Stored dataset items
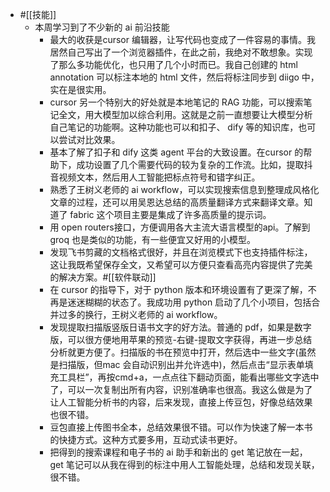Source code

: - #[[技能]]
    - 本周学习到了不少新的 ai 前沿技能
        - 最大的收获是cursor 编辑器，让写代码也变成了一件容易的事情。我居然自己写出了一个浏览器插件，在此之前，我绝对不敢想象。实现了那么多功能优化，也只用了几个小时而已。我自己创建的 html annotation 可以标注本地的 html 文件，然后将标注同步到 diigo 中，实在是很实用。
        - cursor 另一个特别大的好处就是本地笔记的 RAG 功能，可以搜索笔记全文，用大模型加以综合利用。这就是之前一直想要让大模型分析自己笔记的功能啊。这种功能也可以和扣子、 dify 等的知识库，也可以尝试对比效果。
        - 基本了解了扣子和 dify 这类 agent 平台的大致设置。在cursor 的帮助下，成功设置了几个需要代码的较为复杂的工作流。比如，提取抖音视频文本，然后用人工智能把标点符号和错字纠正。
        - 熟悉了王树义老师的 ai workflow，可以实现搜索信息到整理成风格化文章的过程，还可以用吴恩达总结的高质量翻译方式来翻译文章。知道了 fabric 这个项目主要是集成了许多高质量的提示词。
        - 用 open routers接口，方便调用各大主流大语言模型的api。了解到 groq 也是类似的功能，有一些便宜又好用的小模型。
        - 发现飞书剪藏的文档格式很好，并且在浏览模式下也支持插件标注，这让我既希望保存全文，又希望可以方便只查看高亮内容提供了完美的解决方案。#[[软件联动]]
        - 在 cursor 的指导下，对于 python 版本和环境设置有了更深了解，不再是迷迷糊糊的状态了。我成功用 python 启动了几个小项目，包括合并过多的换行，王树义老师的 ai workflow。
        - 发现提取扫描版竖版日语书文字的好方法。普通的 pdf，如果是数字版，可以很方便地用苹果的预览-右键-提取文字获得，再进一步总结分析就更方便了。扫描版的书在预览中打开，然后选中一些文字(虽然是扫描版，但mac 会自动识别出并允许选中)，然后点击“显示表单填充工具栏”，再按cmd+a，一点点往下翻动页面，能看出哪些文字选中了，可以一次复制出所有内容，识别准确率也很高。我这么做是为了让人工智能分析书的内容，后来发现，直接上传豆包，好像总结效果也很不错。
        - 豆包直接上传图书全本，总结效果很不错。可以作为快速了解一本书的快捷方式。这种方式要多用，互动式读书更好。
        - 把得到的搜索课程和电子书的 ai 助手和新出的 get 笔记放在一起，get 笔记可以从我在得到的标注中用人工智能处理，总结和发现关联，很不错。
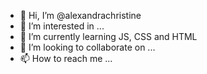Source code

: - 👋 Hi, I’m @alexandrachristine
- 👀 I’m interested in ...
- 🌱 I’m currently learning JS, CSS and HTML
- 💞️ I’m looking to collaborate on ...
- 📫 How to reach me ...

<!---
alexandrachristine/alexandrachristine is a ✨ special ✨ repository because its `README.md` (this file) appears on your GitHub profile.
You can click the Preview link to take a look at your changes.
--->
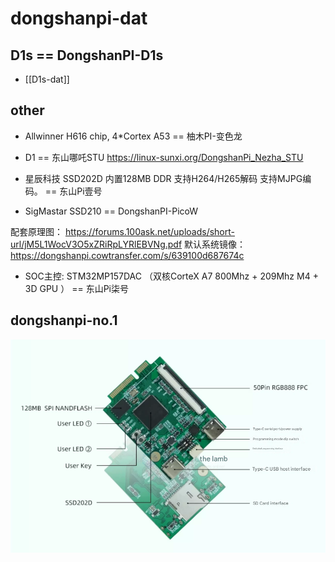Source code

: 
# dongshanpi-dat

## D1s == DongshanPI-D1s

- [[D1s-dat]]

## other 


- Allwinner H616 chip, 4*Cortex A53 == 柚木PI-变色龙

- D1 == 东山哪吒STU
https://linux-sunxi.org/DongshanPi_Nezha_STU

- 星辰科技 SSD202D 内置128MB DDR 支持H264/H265解码 支持MJPG编码。 == 东山Pi壹号
- SigMastar SSD210 == DongshanPI-PicoW

配套原理图： https://forums.100ask.net/uploads/short-url/jM5L1WocV3O5xZRiRpLYRlEBVNg.pdf
默认系统镜像： https://dongshanpi.cowtransfer.com/s/639100d687674c


- SOC主控: STM32MP157DAC （双核CorteX A7 800Mhz + 209Mhz M4 + 3D GPU ） == 东山Pi柒号


## dongshanpi-no.1 

![](2025-08-08-12-35-15.png)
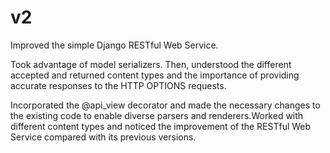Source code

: # v2

Improved the simple Django RESTful Web Service.

Took advantage of model serializers. Then, understood the different accepted and returned content types and the importance of providing accurate responses to the HTTP OPTIONS requests.

Incorporated the @api_view decorator and made the necessary changes to the existing code to enable diverse parsers and renderers.Worked with different content types and noticed the improvement of the RESTful Web Service compared with its previous versions.
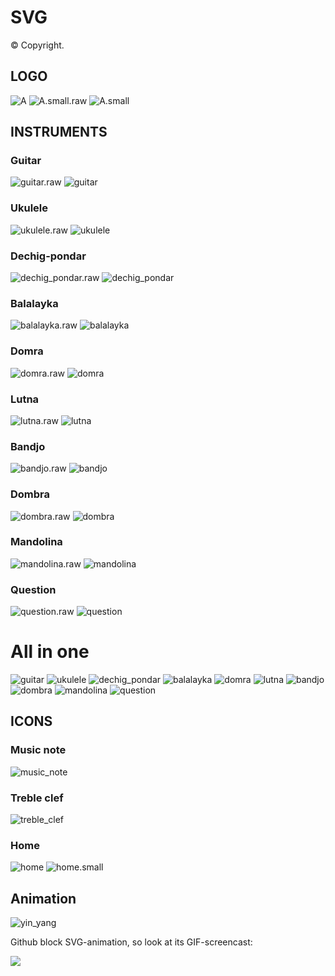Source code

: # SVG 

© Copyright.

## LOGO

![A](https://raw.githubusercontent.com/BorisPlus/SVG/master/LOGO/A.svg?sanitize=true)
![A.small.raw](https://raw.githubusercontent.com/BorisPlus/SVG/master/LOGO/A.small.raw.svg?sanitize=true)
![A.small](https://raw.githubusercontent.com/BorisPlus/SVG/master/LOGO/A.small.svg?sanitize=true)

## INSTRUMENTS

### Guitar

![guitar.raw](https://raw.githubusercontent.com/BorisPlus/SVG/master/INSTRUMENTS/guitar.raw.svg?sanitize=true)
![guitar](https://raw.githubusercontent.com/BorisPlus/SVG/master/INSTRUMENTS/guitar.svg?sanitize=true)

### Ukulele

![ukulele.raw](https://raw.githubusercontent.com/BorisPlus/SVG/master/INSTRUMENTS/ukulele.raw.svg?sanitize=true)
![ukulele](https://raw.githubusercontent.com/BorisPlus/SVG/master/INSTRUMENTS/ukulele.svg?sanitize=true)

### Dechig-pondar

![dechig_pondar.raw](https://raw.githubusercontent.com/BorisPlus/SVG/master/INSTRUMENTS/dechig_pondar.raw.svg?sanitize=true)
![dechig_pondar](https://raw.githubusercontent.com/BorisPlus/SVG/master/INSTRUMENTS/dechig_pondar.svg?sanitize=true)

### Balalayka

![balalayka.raw](https://raw.githubusercontent.com/BorisPlus/SVG/master/INSTRUMENTS/balalayka.raw.svg?sanitize=true)
![balalayka](https://raw.githubusercontent.com/BorisPlus/SVG/master/INSTRUMENTS/balalayka.svg?sanitize=true)

### Domra

![domra.raw](https://raw.githubusercontent.com/BorisPlus/SVG/master/INSTRUMENTS/domra.raw.svg?sanitize=true)
![domra](https://raw.githubusercontent.com/BorisPlus/SVG/master/INSTRUMENTS/domra.svg?sanitize=true)

### Lutna

![lutna.raw](https://raw.githubusercontent.com/BorisPlus/SVG/master/INSTRUMENTS/lutna.raw.svg?sanitize=true)
![lutna](https://raw.githubusercontent.com/BorisPlus/SVG/master/INSTRUMENTS/lutna.svg?sanitize=true)

### Bandjo

![bandjo.raw](https://raw.githubusercontent.com/BorisPlus/SVG/master/INSTRUMENTS/bandjo.raw.svg?sanitize=true)
![bandjo](https://raw.githubusercontent.com/BorisPlus/SVG/master/INSTRUMENTS/bandjo.svg?sanitize=true)

### Dombra

![dombra.raw](https://raw.githubusercontent.com/BorisPlus/SVG/master/INSTRUMENTS/dombra.raw.svg?sanitize=true)
![dombra](https://raw.githubusercontent.com/BorisPlus/SVG/master/INSTRUMENTS/dombra.svg?sanitize=true)

### Mandolina

![mandolina.raw](https://raw.githubusercontent.com/BorisPlus/SVG/master/INSTRUMENTS/mandolina.raw.svg?sanitize=true)
![mandolina](https://raw.githubusercontent.com/BorisPlus/SVG/master/INSTRUMENTS/mandolina.svg?sanitize=true)

### Question

![question.raw](https://raw.githubusercontent.com/BorisPlus/SVG/master/INSTRUMENTS/question.raw.svg?sanitize=true)
![question](https://raw.githubusercontent.com/BorisPlus/SVG/master/INSTRUMENTS/question.svg?sanitize=true)

# All in one

![guitar](https://raw.githubusercontent.com/BorisPlus/SVG/master/INSTRUMENTS/guitar.svg?sanitize=true)
![ukulele](https://raw.githubusercontent.com/BorisPlus/SVG/master/INSTRUMENTS/ukulele.svg?sanitize=true)
![dechig_pondar](https://raw.githubusercontent.com/BorisPlus/SVG/master/INSTRUMENTS/dechig_pondar.svg?sanitize=true)
![balalayka](https://raw.githubusercontent.com/BorisPlus/SVG/master/INSTRUMENTS/balalayka.svg?sanitize=true)
![domra](https://raw.githubusercontent.com/BorisPlus/SVG/master/INSTRUMENTS/domra.svg?sanitize=true)
![lutna](https://raw.githubusercontent.com/BorisPlus/SVG/master/INSTRUMENTS/lutna.svg?sanitize=true)
![bandjo](https://raw.githubusercontent.com/BorisPlus/SVG/master/INSTRUMENTS/bandjo.svg?sanitize=true)
![dombra](https://raw.githubusercontent.com/BorisPlus/SVG/master/INSTRUMENTS/dombra.svg?sanitize=true)
![mandolina](https://raw.githubusercontent.com/BorisPlus/SVG/master/INSTRUMENTS/mandolina.svg?sanitize=true)
![question](https://raw.githubusercontent.com/BorisPlus/SVG/master/INSTRUMENTS/question.svg?sanitize=true)

## ICONS

### Music note

![music_note](https://raw.githubusercontent.com/BorisPlus/SVG/master/ICONS/music_note.svg?sanitize=true)

### Treble clef

![treble_clef](https://raw.githubusercontent.com/BorisPlus/SVG/master/ICONS/treble_clef.svg?sanitize=true)

### Home

![home](https://raw.githubusercontent.com/BorisPlus/SVG/master/ICONS/home.svg?sanitize=true)
![home.small](https://raw.githubusercontent.com/BorisPlus/SVG/master/ICONS/home.small.svg?sanitize=true)

## Animation

<p align="center">

![yin_yang](https://raw.githubusercontent.com/BorisPlus/SVG/master/YIN_YANG/yin_yang.svg?sanitize=true)

Github block SVG-animation, so look at its GIF-screencast:

<a href="https://github.com/BorisPlus/SVG/blob/master/YIN_YANG/yin_yang.svg">
  <img src="https://raw.githubusercontent.com/BorisPlus/SVG/master/YIN_YANG/yin_yang.gif width="50"/>
</a>

</p>


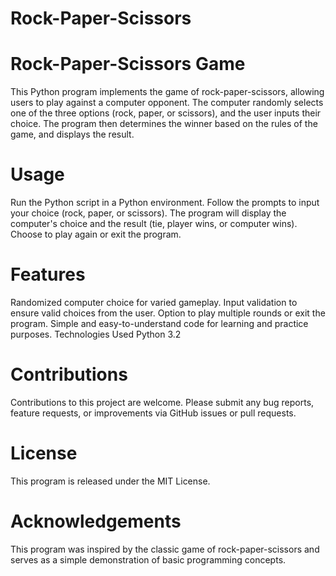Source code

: # Rock-Paper-Scissors

# Rock-Paper-Scissors Game
This Python program implements the game of rock-paper-scissors, allowing users to play against a computer opponent. The computer randomly selects one of the three options (rock, paper, or scissors), and the user inputs their choice. The program then determines the winner based on the rules of the game, and displays the result.

# Usage
Run the Python script in a Python environment.
Follow the prompts to input your choice (rock, paper, or scissors).
The program will display the computer's choice and the result (tie, player wins, or computer wins).
Choose to play again or exit the program.

# Features
Randomized computer choice for varied gameplay.
Input validation to ensure valid choices from the user.
Option to play multiple rounds or exit the program.
Simple and easy-to-understand code for learning and practice purposes.
Technologies Used
Python 3.2

# Contributions
Contributions to this project are welcome. Please submit any bug reports, feature requests, or improvements via GitHub issues or pull requests.

# License
This program is released under the MIT License.

# Acknowledgements
This program was inspired by the classic game of rock-paper-scissors and serves as a simple demonstration of basic programming concepts.
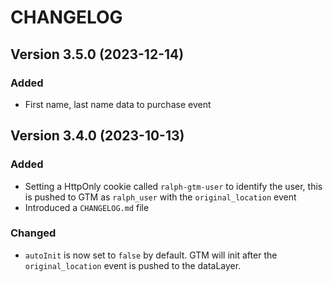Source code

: # CHANGELOG

## Version 3.5.0 (2023-12-14)

### Added

- First name, last name data to purchase event

## Version 3.4.0 (2023-10-13)

### Added

- Setting a HttpOnly cookie called `ralph-gtm-user` to identify the user, this is pushed to GTM as `ralph_user` with the `original_location` event
- Introduced a `CHANGELOG.md` file

### Changed

- `autoInit` is now set to `false` by default. GTM will init after the `original_location` event is pushed to the dataLayer.
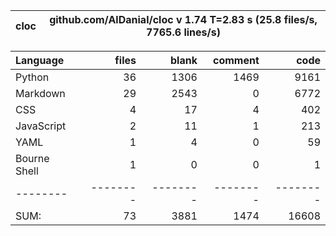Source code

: cloc|github.com/AlDanial/cloc v 1.74  T=2.83 s (25.8 files/s, 7765.6 lines/s)
--- | ---

Language|files|blank|comment|code
:-------|-------:|-------:|-------:|-------:
Python|36|1306|1469|9161
Markdown|29|2543|0|6772
CSS|4|17|4|402
JavaScript|2|11|1|213
YAML|1|4|0|59
Bourne Shell|1|0|0|1
--------|--------|--------|--------|--------
SUM:|73|3881|1474|16608
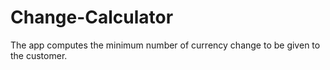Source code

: # Change-Calculator
The app computes the minimum number of currency change to be given to the customer.
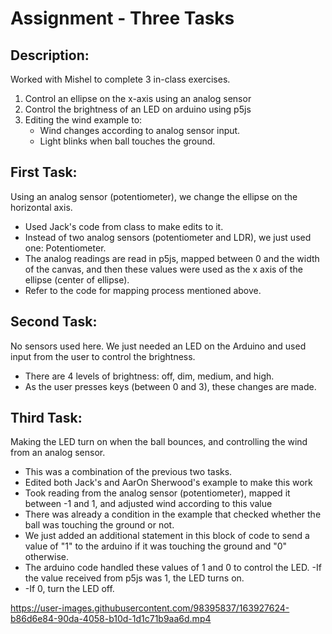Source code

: # Assignment - Three Tasks
## Description:

Worked with Mishel to complete 3 in-class exercises.

1. Control an ellipse on the x-axis using an analog sensor
2. Control the brightness of an LED on arduino using p5js
3. Editing the wind example to:
    - Wind changes according to analog sensor input.
    - Light blinks when ball touches the ground.

## First Task:

 Using an analog sensor (potentiometer), we change the ellipse on the horizontal axis.
- Used Jack's code from class to make edits to it. 
- Instead of two analog sensors (potentiometer and LDR), we just used one: Potentiometer.
- The analog readings are read in p5js, mapped between 0 and the width of the canvas, and then these values were used as the x axis of the ellipse (center of ellipse).
- Refer to the code for mapping process mentioned above.

## Second Task:

No sensors used here. We just needed an LED on the Arduino and used input from the user to control the brightness.
- There are 4 levels of brightness: off, dim, medium, and high. 
- As the user presses keys (between 0 and 3), these changes are made.

## Third Task:

Making the LED turn on when the ball bounces, and controlling the wind from an analog sensor.
- This was a combination of the previous two tasks.
- Edited both Jack's and AarOn Sherwood's example to make this work 
- Took reading from the analog sensor (potentiometer), mapped it between -1 and 1, and adjusted wind according to this value 
- There was already a condition in the example that checked whether the ball was touching the ground or not. 
- We just added an additional statement in this block of code to send a value of "1" to the arduino if it was touching the ground and "0" otherwise. 
- The arduino code handled these values of 1 and 0 to control the LED. -If the value received from p5js was 1, the LED turns on. 
- -If 0, turn the LED off.

https://user-images.githubusercontent.com/98395837/163927624-b86d6e84-90da-4058-b10d-1d1c71b9aa6d.mp4

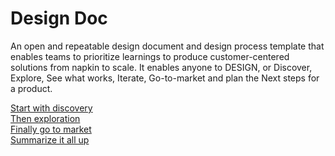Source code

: # Design Doc

An open and repeatable design document and design process template that enables teams to prioritize learnings to produce customer-centered solutions from napkin to scale. It enables anyone to DESIGN, or Discover, Explore, See what works, Iterate, Go-to-market and plan the Next steps for a product.

[Start with discovery](/dist/docs/designDoc.md)  
[Then exploration](/dist/docs/exploration.md)  
[Finally go to market](/dist/docs/goToMarket.md)  
[Summarize it all up](/dist/docs/designDoc.md)  
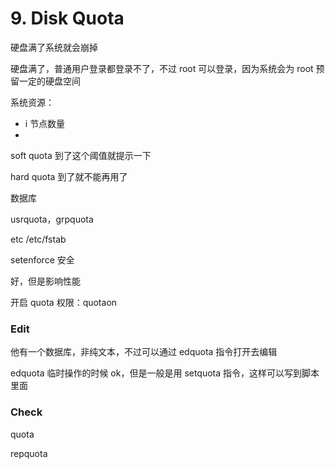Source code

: # 9. Disk Quota

硬盘满了系统就会崩掉

硬盘满了，普通用户登录都登录不了，不过 root 可以登录，因为系统会为 root 预留一定的硬盘空间

系统资源：

- i 节点数量
-

soft quota 到了这个阈值就提示一下

hard quota 到了就不能再用了

数据库

usrquota，grpquota

etc /etc/fstab

setenforce 安全

好，但是影响性能

开启 quota 权限：quotaon

### Edit

他有一个数据库，非纯文本，不过可以通过 edquota 指令打开去编辑

edquota 临时操作的时候 ok，但是一般是用 setquota 指令，这样可以写到脚本里面

### Check

quota

repquota
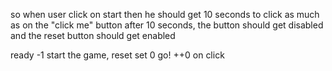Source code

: so when user click on
start
then he should get 10 seconds to click as much as on the "click me" button
after 10 seconds, the button should get disabled and the reset button should get enabled

ready -1 start the game, reset
set 0
go!  ++0 on click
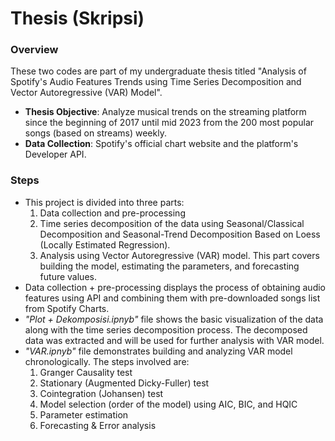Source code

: # Thesis (Skripsi)

### Overview
These two codes are part of my undergraduate thesis titled "Analysis of Spotify's Audio Features Trends using Time Series Decomposition and Vector Autoregressive (VAR) Model".
- **Thesis Objective**: Analyze musical trends on the streaming platform since the beginning of 2017 until mid 2023 from the 200 most popular songs (based on streams) weekly.
- **Data Collection**: Spotify's official chart website and the platform's Developer API.

### Steps
- This project is divided into three parts:
  1. Data collection and pre-processing
  2. Time series decomposition of the data using Seasonal/Classical Decomposition and Seasonal-Trend Decomposition Based on Loess (Locally Estimated Regression).
  3. Analysis using Vector Autoregressive (VAR) model. This part covers building the model, estimating the parameters, and forecasting future values. 
- Data collection + pre-processing displays the process of obtaining audio features using API and combining them with pre-downloaded songs list from Spotify Charts. 
- *"Plot + Dekomposisi.ipnyb"* file shows the basic visualization of the data along with the time series decomposition process. The decomposed data was extracted and will be used for further analysis with VAR model.
- *"VAR.ipnyb"* file demonstrates building and analyzing VAR model chronologically. The steps involved are:
  1. Granger Causality test
  2. Stationary (Augmented Dicky-Fuller) test
  3. Cointegration (Johansen) test
  4. Model selection (order of the model) using AIC, BIC, and HQIC
  5. Parameter estimation
  6. Forecasting & Error analysis
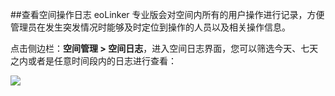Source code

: ##查看空间操作日志
eoLinker 专业版会对空间内所有的用户操作进行记录，方便管理员在发生突发情况时能够及时定位到操作的人员以及相关操作信息。

点击侧边栏：**空间管理 > 空间日志**，进入空间日志界面，您可以筛选今天、七天之内或者是任意时间段内的日志进行查看：

![](http://data.eolinker.com/course/YLxdGRL52dd629f1e4942c19707697d63ed2f5eec8bbb37)
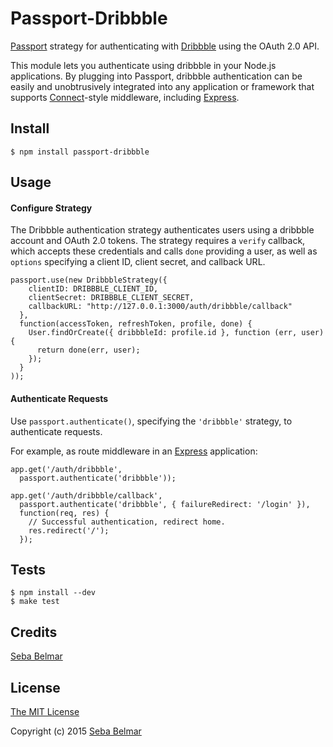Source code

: # Passport-Dribbble

[Passport](https://github.com/jaredhanson/passport) strategy for authenticating
with [Dribbble](http://dribbble.com/) using the OAuth 2.0 API.

This module lets you authenticate using dribbble in your Node.js applications.
By plugging into Passport, dribbble authentication can be easily and
unobtrusively integrated into any application or framework that supports
[Connect](http://www.senchalabs.org/connect/)-style middleware, including
[Express](http://expressjs.com/).

## Install

    $ npm install passport-dribbble

## Usage

#### Configure Strategy

The Dribbble authentication strategy authenticates users using a dribbble
account and OAuth 2.0 tokens.  The strategy requires a `verify` callback, which
accepts these credentials and calls `done` providing a user, as well as
`options` specifying a client ID, client secret, and callback URL.

    passport.use(new DribbbleStrategy({
        clientID: DRIBBBLE_CLIENT_ID,
        clientSecret: DRIBBBLE_CLIENT_SECRET,
        callbackURL: "http://127.0.0.1:3000/auth/dribbble/callback"
      },
      function(accessToken, refreshToken, profile, done) {
        User.findOrCreate({ dribbbleId: profile.id }, function (err, user) {
          return done(err, user);
        });
      }
    ));

#### Authenticate Requests

Use `passport.authenticate()`, specifying the `'dribbble'` strategy, to
authenticate requests.

For example, as route middleware in an [Express](http://expressjs.com/)
application:

    app.get('/auth/dribbble',
      passport.authenticate('dribbble'));

    app.get('/auth/dribbble/callback',
      passport.authenticate('dribbble', { failureRedirect: '/login' }),
      function(req, res) {
        // Successful authentication, redirect home.
        res.redirect('/');
      });

## Tests

    $ npm install --dev
    $ make test

## Credits

  [Seba Belmar](http://github.com/sebabelmar)

## License

[The MIT License](http://opensource.org/licenses/MIT)

Copyright (c) 2015 [Seba Belmar](http://sebabelmar.com/)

-- WORK TO COMPLETE --
Using the records above, report each line that contains the word "users" by copying it.

-- EXPECTED ANSWER --
This Python program implements the game of rock-paper-scissors, allowing users to play against a computer opponent. The computer randomly selects one of the three options (rock, paper, or scissors), and the user inputs their choice. The program then determines the winner based on the rules of the game, and displays the result.
The Dribbble authentication strategy authenticates users using a dribbble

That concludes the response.